I’m sipping coffee at a McDonald’s on Canal
when two young black men, early twenties perhaps, 
walk in, buying nothing. Suddenly, 
I’m aboard a mothership,
streaking toward the farthest stars. 
One, like a fly, bobs the aisles, sweaty
in his Crown Royal muscle shirt. 
Gym shorts hanging off his ass, 
headset in his ears, he pantomimes 
a singer and dances a Mardi Gras mambo 
in July, with himself, second-lining 
silky-smoothly across the floor, out the door, 
onto the parking lot—his own block party 
without the block.
The other, well-groomed, small backpack, 
talks loudly, eloquently to himself 
about home, what it is, isn’t and should be, then, 
facing the faces, he launches a soliloquy 
of senseless babble, 
and you sense the other—
the voices, a stage, curtain and cast,
his fans and followers looking on,
inside his head.
I’m gazing stars.
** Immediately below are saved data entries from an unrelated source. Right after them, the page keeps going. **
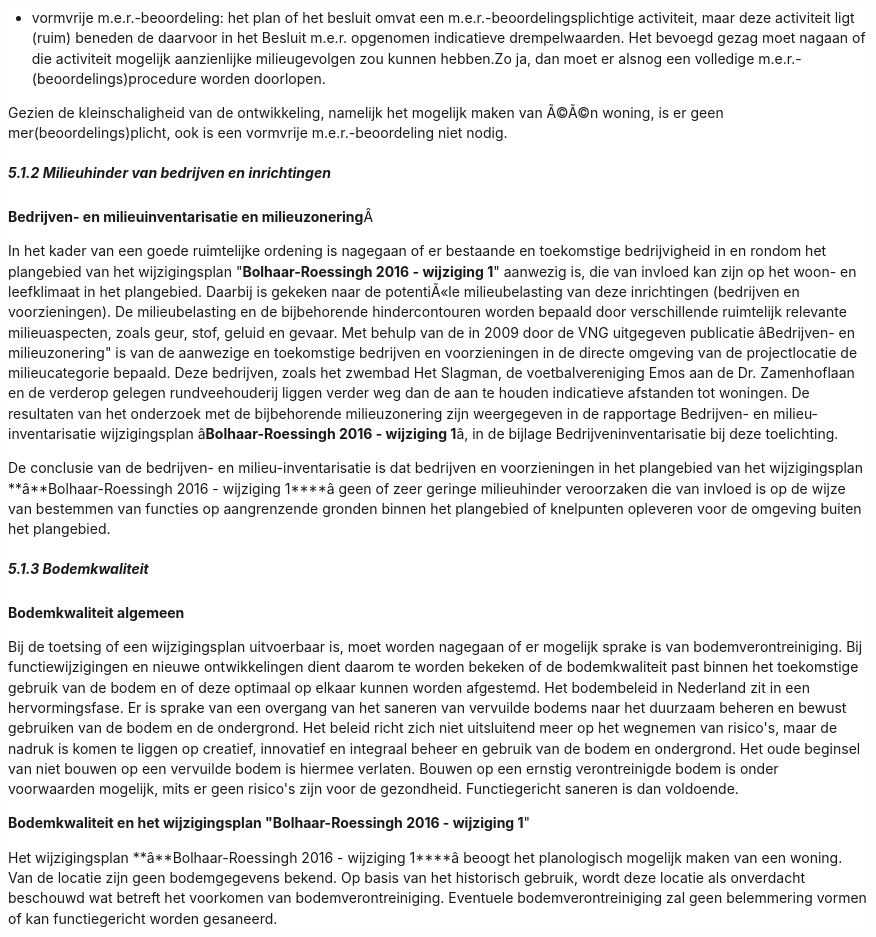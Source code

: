 * vormvrije m.e.r.\-beoordeling: het plan of het besluit omvat een m.e.r.\-beoordelingsplichtige activiteit, maar deze activiteit ligt (ruim) beneden de daarvoor in het Besluit m.e.r. opgenomen indicatieve drempelwaarden. Het bevoegd gezag moet nagaan of die activiteit mogelijk aanzienlijke milieugevolgen zou kunnen hebben.Zo ja, dan moet er alsnog een volledige m.e.r.\-(beoordelings)procedure worden doorlopen.

Gezien de kleinschaligheid van de ontwikkeling, namelijk het mogelijk maken van Ã©Ã©n woning, is er geen mer(beoordelings)plicht, ook is een vormvrije m.e.r.\-beoordeling niet nodig.

##### 5\.1\.2 Milieuhinder van bedrijven en inrichtingen

**Bedrijven\- en milieuinventarisatie en milieuzonering**Â

In het kader van een goede ruimtelijke ordening is nagegaan of er bestaande en toekomstige bedrijvigheid in en rondom het plangebied van het wijzigingsplan "**Bolhaar\-Roessingh 2016 \- wijziging 1**" aanwezig is, die van invloed kan zijn op het woon\- en leefklimaat in het plangebied. Daarbij is gekeken naar de potentiÃ«le milieubelasting van deze inrichtingen (bedrijven en voorzieningen). De milieubelasting en de bijbehorende hindercontouren worden bepaald door verschillende ruimtelijk relevante milieuaspecten, zoals geur, stof, geluid en gevaar. Met behulp van de in 2009 door de VNG uitgegeven publicatie âBedrijven\- en milieuzonering" is van de aanwezige en toekomstige bedrijven en voorzieningen in de directe omgeving van de projectlocatie de milieucategorie bepaald. Deze bedrijven, zoals het zwembad Het Slagman, de voetbalvereniging Emos aan de Dr. Zamenhoflaan en de verderop gelegen rundveehouderij liggen verder weg dan de aan te houden indicatieve afstanden tot woningen. De resultaten van het onderzoek met de bijbehorende milieuzonering zijn weergegeven in de rapportage Bedrijven\- en milieu\-inventarisatie wijzigingsplan â**Bolhaar\-Roessingh 2016 \- wijziging 1**â, in de bijlage Bedrijveninventarisatie bij deze toelichting.

De conclusie van de bedrijven\- en milieu\-inventarisatie is dat bedrijven en voorzieningen in het plangebied van het wijzigingsplan **â**Bolhaar\-Roessingh 2016 \- wijziging 1****â geen of zeer geringe milieuhinder veroorzaken die van invloed is op de wijze van bestemmen van functies op aangrenzende gronden binnen het plangebied of knelpunten opleveren voor de omgeving buiten het plangebied.

##### 5\.1\.3 Bodemkwaliteit

**Bodemkwaliteit algemeen**

Bij de toetsing of een wijzigingsplan uitvoerbaar is, moet worden nagegaan of er mogelijk sprake is van bodemverontreiniging. Bij functiewijzigingen en nieuwe ontwikkelingen dient daarom te worden bekeken of de bodemkwaliteit past binnen het toekomstige gebruik van de bodem en of deze optimaal op elkaar kunnen worden afgestemd. Het bodembeleid in Nederland zit in een hervormingsfase. Er is sprake van een overgang van het saneren van vervuilde bodems naar het duurzaam beheren en bewust gebruiken van de bodem en de ondergrond. Het beleid richt zich niet uitsluitend meer op het wegnemen van risico's, maar de nadruk is komen te liggen op creatief, innovatief en integraal beheer en gebruik van de bodem en ondergrond. Het oude beginsel van niet bouwen op een vervuilde bodem is hiermee verlaten. Bouwen op een ernstig verontreinigde bodem is onder voorwaarden mogelijk, mits er geen risico's zijn voor de gezondheid. Functiegericht saneren is dan voldoende.

**Bodemkwaliteit en het wijzigingsplan "**Bolhaar\-Roessingh 2016 \- wijziging 1****"

Het wijzigingsplan **â**Bolhaar\-Roessingh 2016 \- wijziging 1****â beoogt het planologisch mogelijk maken van een woning. Van de locatie zijn geen bodemgegevens bekend. Op basis van het historisch gebruik, wordt deze locatie als onverdacht beschouwd wat betreft het voorkomen van bodemverontreiniging. Eventuele bodemverontreiniging zal geen belemmering vormen of kan functiegericht worden gesaneerd.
Drawn to the glow 
of their wayward worlds, 
I can’t help 
but pause, watch and listen.
I’m entertained, 
but scared, because they’re black men
and I’m one, too, 
with a son and grandsons of my own,
and I can’t help
but ponder: what’s loose, 
what’s broken, what’s gone wrong,
what’s the fix?
From Soul Be A Witness (MadHat Press, 2016). Copyright © 2016 by John Warner Smith. Used with the permission of the author.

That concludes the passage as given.